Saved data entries
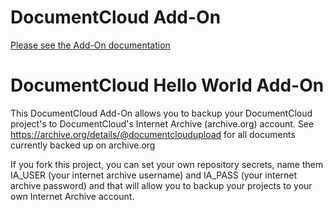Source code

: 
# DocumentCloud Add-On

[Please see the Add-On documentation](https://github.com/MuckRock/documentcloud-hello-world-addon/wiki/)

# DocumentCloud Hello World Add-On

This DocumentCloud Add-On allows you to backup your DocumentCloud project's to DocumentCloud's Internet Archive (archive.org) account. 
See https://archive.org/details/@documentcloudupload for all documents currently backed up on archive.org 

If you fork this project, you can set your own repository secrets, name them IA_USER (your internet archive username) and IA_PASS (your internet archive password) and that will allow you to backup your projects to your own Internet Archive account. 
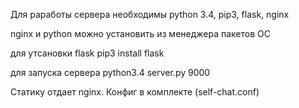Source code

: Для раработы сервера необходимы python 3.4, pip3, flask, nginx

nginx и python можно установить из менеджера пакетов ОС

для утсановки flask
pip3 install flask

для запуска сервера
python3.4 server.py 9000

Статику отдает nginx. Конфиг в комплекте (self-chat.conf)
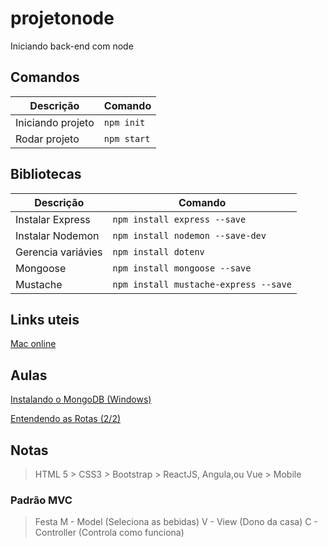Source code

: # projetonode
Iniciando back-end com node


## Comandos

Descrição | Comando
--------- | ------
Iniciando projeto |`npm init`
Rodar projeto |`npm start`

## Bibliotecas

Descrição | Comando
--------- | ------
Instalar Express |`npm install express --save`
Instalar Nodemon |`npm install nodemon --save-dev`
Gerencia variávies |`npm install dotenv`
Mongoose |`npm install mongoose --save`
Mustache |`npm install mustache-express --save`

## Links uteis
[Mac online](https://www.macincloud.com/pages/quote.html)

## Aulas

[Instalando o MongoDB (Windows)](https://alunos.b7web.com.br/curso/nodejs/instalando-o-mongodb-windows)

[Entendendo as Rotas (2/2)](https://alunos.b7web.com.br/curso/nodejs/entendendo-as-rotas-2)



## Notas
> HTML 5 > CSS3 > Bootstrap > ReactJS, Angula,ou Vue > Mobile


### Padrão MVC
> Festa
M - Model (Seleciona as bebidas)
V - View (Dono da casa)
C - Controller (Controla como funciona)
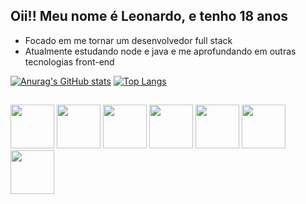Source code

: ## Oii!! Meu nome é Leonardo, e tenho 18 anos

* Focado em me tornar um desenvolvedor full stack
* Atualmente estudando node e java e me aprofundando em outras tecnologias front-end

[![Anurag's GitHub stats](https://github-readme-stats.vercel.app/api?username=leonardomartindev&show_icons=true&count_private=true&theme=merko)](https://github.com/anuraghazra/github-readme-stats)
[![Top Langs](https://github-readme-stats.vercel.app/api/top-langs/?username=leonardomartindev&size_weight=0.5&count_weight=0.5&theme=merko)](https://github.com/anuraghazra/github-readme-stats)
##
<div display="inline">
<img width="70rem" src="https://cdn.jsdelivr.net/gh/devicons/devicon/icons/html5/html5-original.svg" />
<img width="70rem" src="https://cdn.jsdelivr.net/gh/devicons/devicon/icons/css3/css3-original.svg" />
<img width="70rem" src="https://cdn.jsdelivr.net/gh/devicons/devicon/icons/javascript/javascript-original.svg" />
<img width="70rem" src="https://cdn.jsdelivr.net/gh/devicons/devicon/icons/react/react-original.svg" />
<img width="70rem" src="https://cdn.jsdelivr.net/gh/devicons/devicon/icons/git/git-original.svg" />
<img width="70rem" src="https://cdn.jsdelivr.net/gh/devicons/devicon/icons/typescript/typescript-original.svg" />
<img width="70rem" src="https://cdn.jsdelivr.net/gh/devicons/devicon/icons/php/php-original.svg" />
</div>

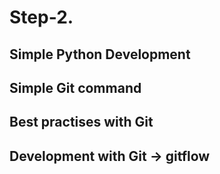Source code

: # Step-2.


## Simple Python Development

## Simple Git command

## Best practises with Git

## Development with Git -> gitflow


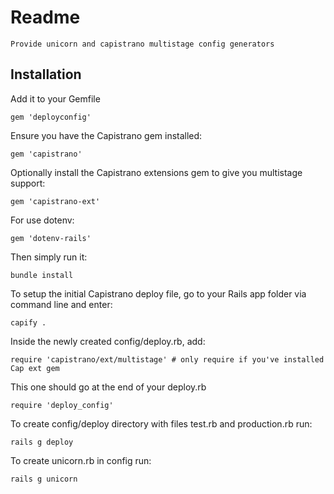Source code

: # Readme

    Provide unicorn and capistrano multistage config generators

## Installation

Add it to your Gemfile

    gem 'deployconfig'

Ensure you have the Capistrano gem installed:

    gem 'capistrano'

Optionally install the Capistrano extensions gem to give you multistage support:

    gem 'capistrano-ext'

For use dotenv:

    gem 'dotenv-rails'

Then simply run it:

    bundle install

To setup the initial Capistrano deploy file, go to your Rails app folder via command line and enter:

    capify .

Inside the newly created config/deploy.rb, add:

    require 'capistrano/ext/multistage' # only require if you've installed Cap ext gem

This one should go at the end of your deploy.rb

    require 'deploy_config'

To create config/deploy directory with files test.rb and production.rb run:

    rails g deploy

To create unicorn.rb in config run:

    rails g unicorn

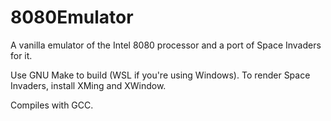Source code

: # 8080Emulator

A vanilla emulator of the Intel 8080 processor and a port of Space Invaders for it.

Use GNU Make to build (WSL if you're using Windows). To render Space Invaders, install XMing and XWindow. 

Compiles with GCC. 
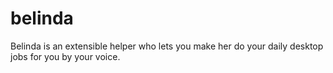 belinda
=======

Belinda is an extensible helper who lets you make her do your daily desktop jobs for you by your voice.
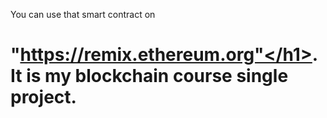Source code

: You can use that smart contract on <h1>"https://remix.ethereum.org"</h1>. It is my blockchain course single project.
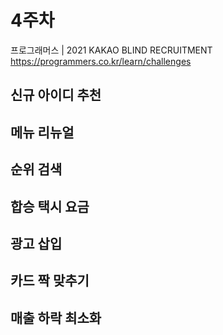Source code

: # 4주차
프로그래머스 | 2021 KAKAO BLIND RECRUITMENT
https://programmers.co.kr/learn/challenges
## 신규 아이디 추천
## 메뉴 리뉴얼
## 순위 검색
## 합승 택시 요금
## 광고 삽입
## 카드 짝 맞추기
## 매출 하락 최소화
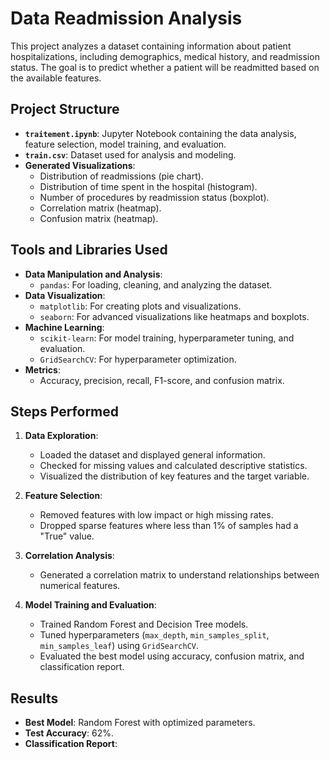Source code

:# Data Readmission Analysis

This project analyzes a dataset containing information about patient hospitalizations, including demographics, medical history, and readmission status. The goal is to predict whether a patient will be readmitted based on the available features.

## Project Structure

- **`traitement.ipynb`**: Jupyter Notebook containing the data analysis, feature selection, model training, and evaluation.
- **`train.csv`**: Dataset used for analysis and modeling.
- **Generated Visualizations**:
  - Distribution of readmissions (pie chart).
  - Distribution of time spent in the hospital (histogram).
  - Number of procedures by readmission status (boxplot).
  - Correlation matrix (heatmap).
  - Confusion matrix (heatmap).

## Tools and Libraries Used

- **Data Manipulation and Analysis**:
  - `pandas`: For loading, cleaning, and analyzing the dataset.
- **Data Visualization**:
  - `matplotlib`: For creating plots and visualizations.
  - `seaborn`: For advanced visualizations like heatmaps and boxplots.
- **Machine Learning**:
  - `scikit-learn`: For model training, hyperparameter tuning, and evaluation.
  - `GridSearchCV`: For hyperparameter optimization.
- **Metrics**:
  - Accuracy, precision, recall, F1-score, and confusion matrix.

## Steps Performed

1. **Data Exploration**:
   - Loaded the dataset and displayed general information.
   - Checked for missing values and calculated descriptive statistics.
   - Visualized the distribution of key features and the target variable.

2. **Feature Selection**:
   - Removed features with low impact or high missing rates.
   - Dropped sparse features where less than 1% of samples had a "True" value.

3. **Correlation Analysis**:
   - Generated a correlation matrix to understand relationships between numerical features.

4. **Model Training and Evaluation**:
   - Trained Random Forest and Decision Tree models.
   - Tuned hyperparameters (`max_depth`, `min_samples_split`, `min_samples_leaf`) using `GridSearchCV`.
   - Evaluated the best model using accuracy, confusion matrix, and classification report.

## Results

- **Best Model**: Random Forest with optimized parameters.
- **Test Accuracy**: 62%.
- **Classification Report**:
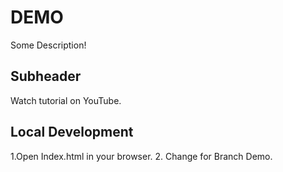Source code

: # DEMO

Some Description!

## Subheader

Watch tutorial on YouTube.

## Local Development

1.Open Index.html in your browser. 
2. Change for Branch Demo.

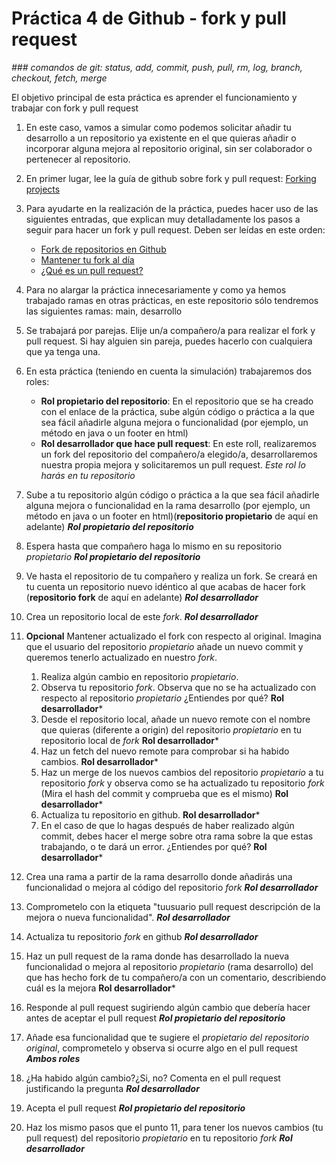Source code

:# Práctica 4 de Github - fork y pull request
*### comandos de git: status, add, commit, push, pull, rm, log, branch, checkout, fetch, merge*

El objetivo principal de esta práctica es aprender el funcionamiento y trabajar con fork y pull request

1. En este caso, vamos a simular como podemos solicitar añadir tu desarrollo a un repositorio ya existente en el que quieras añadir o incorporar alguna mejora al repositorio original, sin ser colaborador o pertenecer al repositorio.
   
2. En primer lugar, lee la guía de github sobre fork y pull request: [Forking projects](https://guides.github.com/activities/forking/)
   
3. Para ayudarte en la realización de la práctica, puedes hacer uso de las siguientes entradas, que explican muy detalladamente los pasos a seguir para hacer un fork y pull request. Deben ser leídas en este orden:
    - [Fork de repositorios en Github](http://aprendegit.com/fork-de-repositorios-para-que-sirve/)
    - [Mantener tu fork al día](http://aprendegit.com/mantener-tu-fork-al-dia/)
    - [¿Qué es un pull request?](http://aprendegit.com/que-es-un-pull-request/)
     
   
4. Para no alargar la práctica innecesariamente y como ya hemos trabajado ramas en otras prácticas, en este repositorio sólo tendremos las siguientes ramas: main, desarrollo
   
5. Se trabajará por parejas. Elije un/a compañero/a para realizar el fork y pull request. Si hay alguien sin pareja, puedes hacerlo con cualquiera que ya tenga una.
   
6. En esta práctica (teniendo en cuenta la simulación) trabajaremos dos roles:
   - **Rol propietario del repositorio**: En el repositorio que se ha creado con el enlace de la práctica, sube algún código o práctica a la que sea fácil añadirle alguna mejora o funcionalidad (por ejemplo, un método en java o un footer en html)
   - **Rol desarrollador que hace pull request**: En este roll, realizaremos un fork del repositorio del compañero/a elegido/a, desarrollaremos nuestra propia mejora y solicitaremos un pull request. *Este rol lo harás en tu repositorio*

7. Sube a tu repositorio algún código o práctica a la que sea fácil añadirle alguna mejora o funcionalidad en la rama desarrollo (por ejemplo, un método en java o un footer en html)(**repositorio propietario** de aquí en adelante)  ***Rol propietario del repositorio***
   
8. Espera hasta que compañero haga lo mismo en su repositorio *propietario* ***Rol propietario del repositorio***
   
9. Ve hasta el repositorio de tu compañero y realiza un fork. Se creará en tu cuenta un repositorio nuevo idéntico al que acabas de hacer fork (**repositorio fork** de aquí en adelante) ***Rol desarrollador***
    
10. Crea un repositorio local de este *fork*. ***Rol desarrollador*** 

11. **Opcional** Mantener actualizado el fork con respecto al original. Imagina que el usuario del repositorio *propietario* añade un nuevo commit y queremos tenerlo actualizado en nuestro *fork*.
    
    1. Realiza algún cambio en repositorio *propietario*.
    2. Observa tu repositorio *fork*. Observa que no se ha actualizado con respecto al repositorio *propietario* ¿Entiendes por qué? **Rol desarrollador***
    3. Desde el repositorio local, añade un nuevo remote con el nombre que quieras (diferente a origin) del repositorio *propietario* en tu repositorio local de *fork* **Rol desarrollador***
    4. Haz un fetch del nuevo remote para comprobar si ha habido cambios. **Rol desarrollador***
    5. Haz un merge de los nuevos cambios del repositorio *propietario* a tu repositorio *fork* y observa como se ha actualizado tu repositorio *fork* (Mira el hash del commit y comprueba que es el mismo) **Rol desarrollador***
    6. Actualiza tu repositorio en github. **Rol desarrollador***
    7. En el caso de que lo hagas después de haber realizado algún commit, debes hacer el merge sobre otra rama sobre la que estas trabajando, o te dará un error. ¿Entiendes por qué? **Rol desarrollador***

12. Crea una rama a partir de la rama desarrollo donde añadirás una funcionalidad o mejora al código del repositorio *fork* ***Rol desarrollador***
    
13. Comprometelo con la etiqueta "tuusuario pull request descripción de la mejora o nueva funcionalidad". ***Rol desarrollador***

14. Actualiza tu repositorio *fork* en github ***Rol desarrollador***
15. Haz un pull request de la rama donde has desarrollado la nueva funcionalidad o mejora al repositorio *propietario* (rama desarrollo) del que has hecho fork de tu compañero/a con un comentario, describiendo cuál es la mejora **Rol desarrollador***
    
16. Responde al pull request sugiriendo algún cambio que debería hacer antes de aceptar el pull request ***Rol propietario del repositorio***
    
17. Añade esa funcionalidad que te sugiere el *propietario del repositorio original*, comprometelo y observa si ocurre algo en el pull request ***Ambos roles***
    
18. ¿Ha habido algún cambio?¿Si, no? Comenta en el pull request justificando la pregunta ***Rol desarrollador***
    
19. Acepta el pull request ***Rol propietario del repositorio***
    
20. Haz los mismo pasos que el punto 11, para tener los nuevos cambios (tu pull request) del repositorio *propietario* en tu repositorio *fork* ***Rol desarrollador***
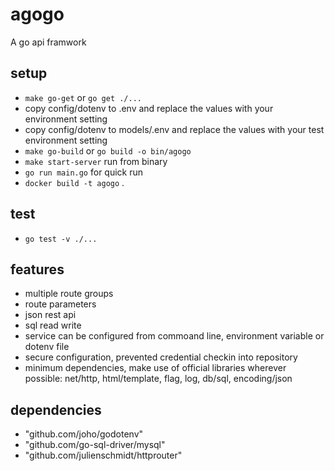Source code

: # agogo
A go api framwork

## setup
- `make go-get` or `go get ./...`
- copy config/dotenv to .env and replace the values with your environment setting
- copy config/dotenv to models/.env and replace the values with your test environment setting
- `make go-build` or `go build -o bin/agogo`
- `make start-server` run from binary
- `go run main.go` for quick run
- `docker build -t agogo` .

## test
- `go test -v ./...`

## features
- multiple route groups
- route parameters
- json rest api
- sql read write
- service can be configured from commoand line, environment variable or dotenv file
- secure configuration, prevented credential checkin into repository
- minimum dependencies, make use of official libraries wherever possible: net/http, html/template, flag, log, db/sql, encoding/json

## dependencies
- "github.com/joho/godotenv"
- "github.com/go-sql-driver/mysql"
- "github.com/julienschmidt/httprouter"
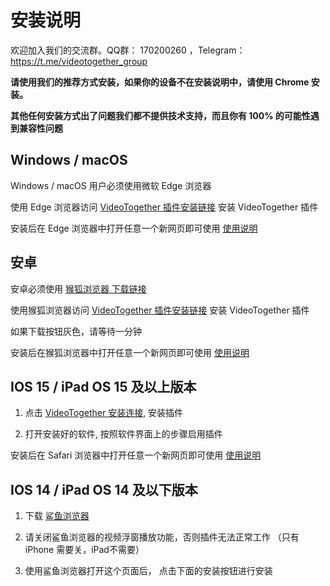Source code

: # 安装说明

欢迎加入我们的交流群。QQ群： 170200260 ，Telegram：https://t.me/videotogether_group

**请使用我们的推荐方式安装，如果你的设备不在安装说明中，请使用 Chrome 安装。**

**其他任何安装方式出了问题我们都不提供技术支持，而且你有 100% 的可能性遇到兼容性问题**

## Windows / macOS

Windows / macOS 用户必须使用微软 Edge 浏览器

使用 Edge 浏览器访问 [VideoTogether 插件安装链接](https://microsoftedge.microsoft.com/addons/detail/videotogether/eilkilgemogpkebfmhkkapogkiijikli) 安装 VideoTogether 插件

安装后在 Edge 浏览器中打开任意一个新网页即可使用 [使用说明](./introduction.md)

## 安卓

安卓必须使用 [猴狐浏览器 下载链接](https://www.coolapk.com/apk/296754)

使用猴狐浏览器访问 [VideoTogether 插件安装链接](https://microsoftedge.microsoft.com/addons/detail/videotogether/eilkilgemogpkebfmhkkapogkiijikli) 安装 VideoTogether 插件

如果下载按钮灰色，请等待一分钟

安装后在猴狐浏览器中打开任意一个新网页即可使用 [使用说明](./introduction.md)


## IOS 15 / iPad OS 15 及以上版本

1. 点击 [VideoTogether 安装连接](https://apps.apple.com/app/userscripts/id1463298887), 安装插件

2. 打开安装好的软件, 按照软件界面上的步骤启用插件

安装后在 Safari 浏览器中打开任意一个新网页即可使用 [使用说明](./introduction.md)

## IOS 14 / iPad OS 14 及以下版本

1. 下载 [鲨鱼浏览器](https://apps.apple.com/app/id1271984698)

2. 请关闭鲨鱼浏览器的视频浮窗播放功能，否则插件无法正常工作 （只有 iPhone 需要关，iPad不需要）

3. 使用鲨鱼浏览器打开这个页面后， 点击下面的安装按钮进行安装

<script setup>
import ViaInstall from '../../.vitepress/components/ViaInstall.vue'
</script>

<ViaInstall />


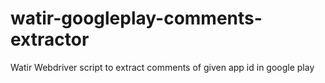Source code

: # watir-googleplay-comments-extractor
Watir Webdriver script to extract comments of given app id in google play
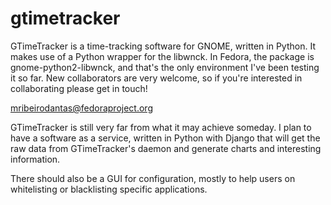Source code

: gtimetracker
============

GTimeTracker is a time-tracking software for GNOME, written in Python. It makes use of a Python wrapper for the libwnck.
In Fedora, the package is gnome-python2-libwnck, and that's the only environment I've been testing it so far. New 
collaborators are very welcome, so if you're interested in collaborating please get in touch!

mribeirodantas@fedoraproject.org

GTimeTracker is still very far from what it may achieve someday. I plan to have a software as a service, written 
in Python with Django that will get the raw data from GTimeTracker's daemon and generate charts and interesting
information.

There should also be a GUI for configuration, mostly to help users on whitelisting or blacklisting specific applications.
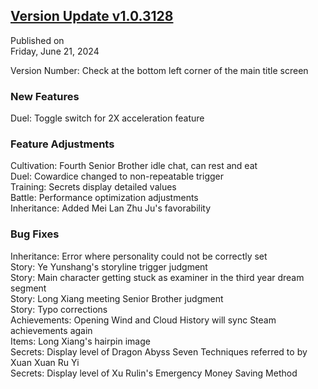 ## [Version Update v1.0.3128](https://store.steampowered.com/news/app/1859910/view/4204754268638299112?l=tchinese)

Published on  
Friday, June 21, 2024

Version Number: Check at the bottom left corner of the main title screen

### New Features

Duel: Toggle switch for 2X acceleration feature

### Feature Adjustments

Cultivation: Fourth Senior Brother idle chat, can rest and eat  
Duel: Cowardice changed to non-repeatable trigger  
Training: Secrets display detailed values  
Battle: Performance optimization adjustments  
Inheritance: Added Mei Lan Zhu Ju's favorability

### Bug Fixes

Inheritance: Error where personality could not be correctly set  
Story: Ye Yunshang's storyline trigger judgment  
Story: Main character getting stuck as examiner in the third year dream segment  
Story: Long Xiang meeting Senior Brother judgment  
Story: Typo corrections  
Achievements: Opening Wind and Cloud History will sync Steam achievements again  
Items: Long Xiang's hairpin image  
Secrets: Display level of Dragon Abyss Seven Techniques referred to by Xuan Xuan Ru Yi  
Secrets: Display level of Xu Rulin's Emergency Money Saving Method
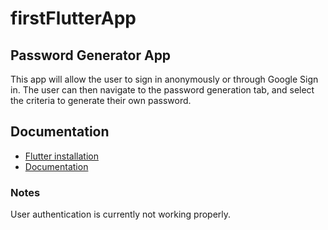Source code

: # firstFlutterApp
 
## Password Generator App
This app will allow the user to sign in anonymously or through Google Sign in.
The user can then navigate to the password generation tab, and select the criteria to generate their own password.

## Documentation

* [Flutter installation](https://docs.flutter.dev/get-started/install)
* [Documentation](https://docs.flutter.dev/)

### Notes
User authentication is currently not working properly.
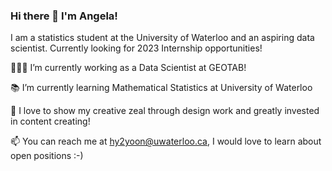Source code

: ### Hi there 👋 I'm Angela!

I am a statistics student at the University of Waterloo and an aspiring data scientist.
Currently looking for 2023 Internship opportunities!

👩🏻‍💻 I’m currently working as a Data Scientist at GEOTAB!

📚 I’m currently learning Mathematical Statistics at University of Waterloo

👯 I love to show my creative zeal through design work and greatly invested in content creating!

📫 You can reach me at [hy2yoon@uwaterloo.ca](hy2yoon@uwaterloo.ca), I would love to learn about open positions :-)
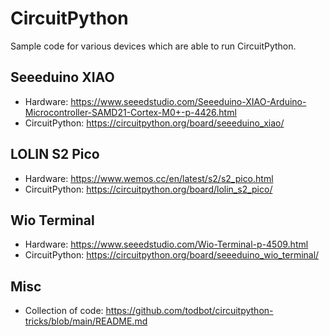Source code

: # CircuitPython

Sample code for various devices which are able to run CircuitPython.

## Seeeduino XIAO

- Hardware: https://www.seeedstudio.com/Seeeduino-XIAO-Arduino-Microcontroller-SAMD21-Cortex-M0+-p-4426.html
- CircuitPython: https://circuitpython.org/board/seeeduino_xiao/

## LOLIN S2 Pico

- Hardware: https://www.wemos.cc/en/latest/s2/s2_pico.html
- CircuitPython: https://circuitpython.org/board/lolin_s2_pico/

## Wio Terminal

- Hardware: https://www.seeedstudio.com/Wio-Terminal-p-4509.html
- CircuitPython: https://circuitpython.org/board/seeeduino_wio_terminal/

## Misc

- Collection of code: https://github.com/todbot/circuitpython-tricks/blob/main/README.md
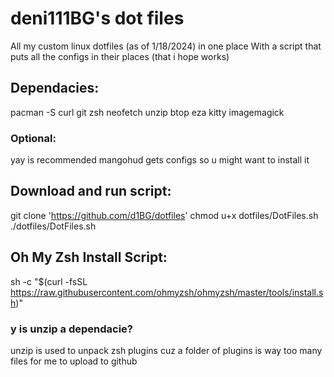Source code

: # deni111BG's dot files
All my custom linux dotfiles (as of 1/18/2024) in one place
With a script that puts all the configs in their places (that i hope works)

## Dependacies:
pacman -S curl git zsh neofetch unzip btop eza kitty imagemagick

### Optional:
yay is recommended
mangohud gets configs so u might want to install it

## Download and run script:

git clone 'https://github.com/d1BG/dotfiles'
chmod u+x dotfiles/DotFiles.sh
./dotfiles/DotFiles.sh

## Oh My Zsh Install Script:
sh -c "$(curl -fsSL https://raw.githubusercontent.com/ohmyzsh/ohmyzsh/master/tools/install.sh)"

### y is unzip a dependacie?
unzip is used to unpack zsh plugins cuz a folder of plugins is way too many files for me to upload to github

**EXERCISE DESCRIPTION**
Starting at the line that has "1. En este caso, vamos" and ending at the line that has "- **Rol desarrollador", please write out the lines above exactly, leaving out all others.

**YOUR RESPONSE**
1. En este caso, vamos a simular como podemos solicitar añadir tu desarrollo a un repositorio ya existente en el que quieras añadir o incorporar alguna mejora al repositorio original, sin ser colaborador o pertenecer al repositorio.
   
2. En primer lugar, lee la guía de github sobre fork y pull request: [Forking projects](https://guides.github.com/activities/forking/)
   
3. Para ayudarte en la realización de la práctica, puedes hacer uso de las siguientes entradas, que explican muy detalladamente los pasos a seguir para hacer un fork y pull request. Deben ser leídas en este orden:
    - [Fork de repositorios en Github](http://aprendegit.com/fork-de-repositorios-para-que-sirve/)
    - [Mantener tu fork al día](http://aprendegit.com/mantener-tu-fork-al-dia/)
    - [¿Qué es un pull request?](http://aprendegit.com/que-es-un-pull-request/)
     
   
4. Para no alargar la práctica innecesariamente y como ya hemos trabajado ramas en otras prácticas, en este repositorio sólo tendremos las siguientes ramas: main, desarrollo
   
5. Se trabajará por parejas. Elije un/a compañero/a para realizar el fork y pull request. Si hay alguien sin pareja, puedes hacerlo con cualquiera que ya tenga una.
   
6. En esta práctica (teniendo en cuenta la simulación) trabajaremos dos roles:
   - **Rol propietario del repositorio**: En el repositorio que se ha creado con el enlace de la práctica, sube algún código o práctica a la que sea fácil añadirle alguna mejora o funcionalidad (por ejemplo, un método en java o un footer en html)
   - **Rol desarrollador que hace pull request**: En este roll, realizaremos un fork del repositorio del compañero/a elegido/a, desarrollaremos nuestra propia mejora y solicitaremos un pull request. *Este rol lo harás en tu repositorio*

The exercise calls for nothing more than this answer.